- Task statement -
Read through the data below and state how many of its lines contain the word "that", adding nothing.

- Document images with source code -
--------

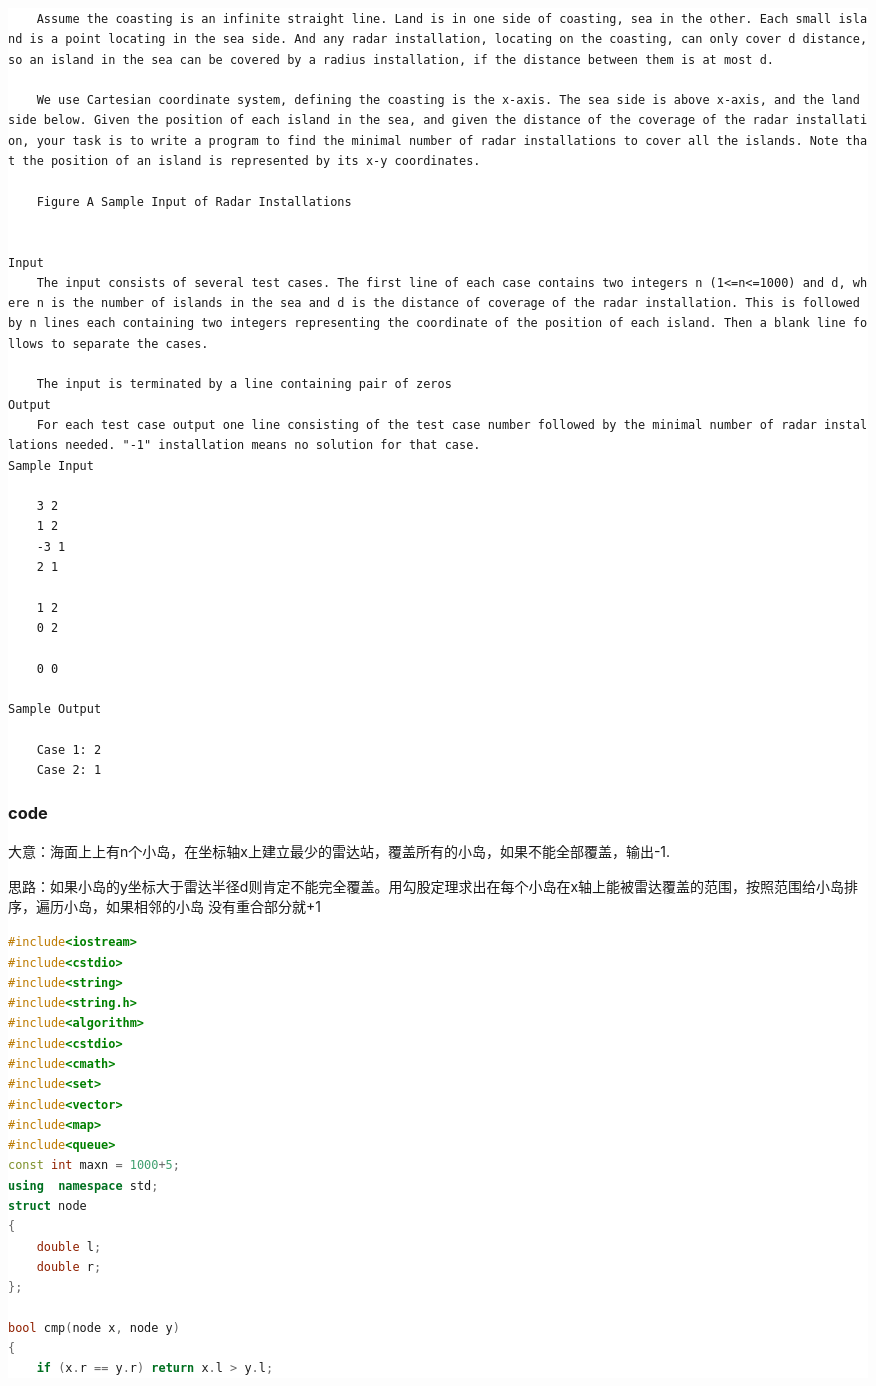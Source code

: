         Assume the coasting is an infinite straight line. Land is in one side of coasting, sea in the other. Each small island is a point locating in the sea side. And any radar installation, locating on the coasting, can only cover d distance, so an island in the sea can be covered by a radius installation, if the distance between them is at most d.

        We use Cartesian coordinate system, defining the coasting is the x-axis. The sea side is above x-axis, and the land side below. Given the position of each island in the sea, and given the distance of the coverage of the radar installation, your task is to write a program to find the minimal number of radar installations to cover all the islands. Note that the position of an island is represented by its x-y coordinates.

        Figure A Sample Input of Radar Installations


    Input
        The input consists of several test cases. The first line of each case contains two integers n (1<=n<=1000) and d, where n is the number of islands in the sea and d is the distance of coverage of the radar installation. This is followed by n lines each containing two integers representing the coordinate of the position of each island. Then a blank line follows to separate the cases.

        The input is terminated by a line containing pair of zeros
    Output
        For each test case output one line consisting of the test case number followed by the minimal number of radar installations needed. "-1" installation means no solution for that case. 
    Sample Input

        3 2
        1 2
        -3 1
        2 1

        1 2
        0 2

        0 0

    Sample Output

        Case 1: 2
        Case 2: 1
### code
大意：海面上上有n个小岛，在坐标轴x上建立最少的雷达站，覆盖所有的小岛，如果不能全部覆盖，输出-1.

思路：如果小岛的y坐标大于雷达半径d则肯定不能完全覆盖。用勾股定理求出在每个小岛在x轴上能被雷达覆盖的范围，按照范围给小岛排序，遍历小岛，如果相邻的小岛
没有重合部分就+1
```cpp
#include<iostream>
#include<cstdio>
#include<string>
#include<string.h>
#include<algorithm>
#include<cstdio>
#include<cmath>
#include<set>
#include<vector>
#include<map>
#include<queue>
const int maxn = 1000+5;
using  namespace std;
struct node
{
	double l;
	double r;
};

bool cmp(node x, node y)
{
	if (x.r == y.r) return x.l > y.l;
```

--------

- The completed task -
2